Las despedidas
Leí Los días perfectos del tirón en viaje de avión. Y acabo de terminar las despedidas en otro. Ha sido como un deja vu porque las dos pequeñas novelas comparten una columna vertebral temática: la perdida del deseo en una relación de larga duración.
Diego tiene una vida que desde fuera parece perfecta: un negocio más que próspero, una mujer que, según describe, sigue siendo muy atractiva y tres hijos que son la envidia de sus amigos. Pero le da un vuelco al corazón cuando en un restaurante ve a una mujer con la que tuvo una aventura durante un viaje al festival Burning Man. Aquello no fue un simple affair: se da a entender que tuvo más importancia que prácticamente todos los eventos de su vida desde entonces. Desde que la ve, Diego solo piensa en lo especiales que fueron esos días y en lo poco especial que es su vida ahora.

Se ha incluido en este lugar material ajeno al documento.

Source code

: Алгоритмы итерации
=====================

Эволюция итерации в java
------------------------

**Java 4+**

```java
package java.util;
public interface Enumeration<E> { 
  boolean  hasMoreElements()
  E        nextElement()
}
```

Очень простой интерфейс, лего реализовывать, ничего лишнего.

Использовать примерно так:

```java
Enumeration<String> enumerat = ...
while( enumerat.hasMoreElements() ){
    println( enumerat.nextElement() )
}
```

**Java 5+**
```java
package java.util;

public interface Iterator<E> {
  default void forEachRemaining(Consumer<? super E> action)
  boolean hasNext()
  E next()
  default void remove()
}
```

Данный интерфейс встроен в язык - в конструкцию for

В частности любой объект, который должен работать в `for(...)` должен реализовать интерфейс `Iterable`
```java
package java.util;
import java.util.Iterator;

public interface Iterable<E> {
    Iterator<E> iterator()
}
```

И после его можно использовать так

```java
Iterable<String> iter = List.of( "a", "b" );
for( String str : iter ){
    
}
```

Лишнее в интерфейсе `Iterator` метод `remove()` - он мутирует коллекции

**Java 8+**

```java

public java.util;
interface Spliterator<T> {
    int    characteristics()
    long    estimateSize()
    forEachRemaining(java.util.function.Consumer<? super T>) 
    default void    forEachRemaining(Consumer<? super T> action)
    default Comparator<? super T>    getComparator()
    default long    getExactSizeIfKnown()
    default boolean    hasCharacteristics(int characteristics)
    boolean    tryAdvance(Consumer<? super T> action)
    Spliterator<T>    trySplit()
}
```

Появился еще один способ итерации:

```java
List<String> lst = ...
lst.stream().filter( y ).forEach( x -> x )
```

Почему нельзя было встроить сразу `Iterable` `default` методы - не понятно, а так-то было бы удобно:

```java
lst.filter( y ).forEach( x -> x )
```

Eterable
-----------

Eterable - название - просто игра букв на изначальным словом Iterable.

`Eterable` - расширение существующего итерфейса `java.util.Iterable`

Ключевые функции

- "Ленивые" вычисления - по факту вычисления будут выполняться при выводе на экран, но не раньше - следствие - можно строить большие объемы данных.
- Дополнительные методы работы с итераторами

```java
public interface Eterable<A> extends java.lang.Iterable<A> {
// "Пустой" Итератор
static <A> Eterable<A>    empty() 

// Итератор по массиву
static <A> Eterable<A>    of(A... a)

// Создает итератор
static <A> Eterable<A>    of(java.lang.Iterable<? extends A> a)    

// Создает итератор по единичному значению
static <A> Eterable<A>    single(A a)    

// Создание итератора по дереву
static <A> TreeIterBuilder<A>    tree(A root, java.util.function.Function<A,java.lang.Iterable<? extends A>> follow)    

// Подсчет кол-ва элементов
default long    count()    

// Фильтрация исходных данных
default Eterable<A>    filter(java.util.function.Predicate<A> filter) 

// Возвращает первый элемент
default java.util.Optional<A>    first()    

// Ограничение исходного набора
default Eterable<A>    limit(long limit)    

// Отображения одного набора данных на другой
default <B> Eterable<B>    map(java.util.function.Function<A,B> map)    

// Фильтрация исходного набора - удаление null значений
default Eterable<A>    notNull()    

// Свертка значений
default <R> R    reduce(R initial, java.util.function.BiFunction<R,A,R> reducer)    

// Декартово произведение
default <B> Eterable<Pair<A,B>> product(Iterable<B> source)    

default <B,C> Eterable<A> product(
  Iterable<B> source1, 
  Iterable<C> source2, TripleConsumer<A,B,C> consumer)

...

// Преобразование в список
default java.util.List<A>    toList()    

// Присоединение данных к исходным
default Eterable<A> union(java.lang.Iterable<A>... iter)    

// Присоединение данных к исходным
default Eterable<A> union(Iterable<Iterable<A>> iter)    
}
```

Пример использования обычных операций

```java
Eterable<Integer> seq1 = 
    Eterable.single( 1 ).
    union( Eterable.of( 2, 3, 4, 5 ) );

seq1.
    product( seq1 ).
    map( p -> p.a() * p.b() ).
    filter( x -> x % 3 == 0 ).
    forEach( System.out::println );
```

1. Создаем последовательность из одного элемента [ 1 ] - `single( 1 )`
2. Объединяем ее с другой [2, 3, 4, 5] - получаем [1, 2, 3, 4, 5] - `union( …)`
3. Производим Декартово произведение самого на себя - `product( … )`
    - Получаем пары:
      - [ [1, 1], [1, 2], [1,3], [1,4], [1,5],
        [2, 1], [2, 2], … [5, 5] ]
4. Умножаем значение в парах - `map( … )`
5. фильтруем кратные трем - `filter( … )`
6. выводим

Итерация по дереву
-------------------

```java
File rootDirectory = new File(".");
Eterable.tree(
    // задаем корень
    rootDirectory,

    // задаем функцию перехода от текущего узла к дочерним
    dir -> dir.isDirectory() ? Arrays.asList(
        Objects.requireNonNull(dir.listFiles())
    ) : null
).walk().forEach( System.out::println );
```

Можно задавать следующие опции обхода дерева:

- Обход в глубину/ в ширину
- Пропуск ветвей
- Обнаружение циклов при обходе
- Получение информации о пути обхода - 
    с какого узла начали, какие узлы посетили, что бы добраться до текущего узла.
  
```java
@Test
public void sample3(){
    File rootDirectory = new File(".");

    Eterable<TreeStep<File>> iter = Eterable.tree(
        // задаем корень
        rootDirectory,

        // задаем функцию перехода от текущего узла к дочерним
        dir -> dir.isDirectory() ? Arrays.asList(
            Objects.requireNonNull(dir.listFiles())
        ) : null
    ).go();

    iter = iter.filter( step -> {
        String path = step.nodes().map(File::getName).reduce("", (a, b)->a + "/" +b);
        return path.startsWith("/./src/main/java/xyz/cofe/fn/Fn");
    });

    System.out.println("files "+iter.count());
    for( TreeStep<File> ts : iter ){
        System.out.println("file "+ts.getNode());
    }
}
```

Hay una lectura del libro que trata de lo bonito que puede ser una relación que te marque tanto, que sea tan sentimentalmente pura y sincera. Es la lectura que elegí hacer, porque creo que es la necesaria para disfrutar del libro. Sin embargo, hay otra lectura posible: la de que el protagonista solo ve los defectos de su familia y hace tiempo que dejó de luchar para que esta cambie. Quizá el problema no sea la familia, sino él mismo; algo que llega a cuestionarse momentáneamente. Nunca lo sabremos del todo porque solo conocemos su versión y no hay que olvidar que su "gran historia" ocurrió en un festival, con una persona que no iba a volver a ver: una relación sin cargas ni obstáculos.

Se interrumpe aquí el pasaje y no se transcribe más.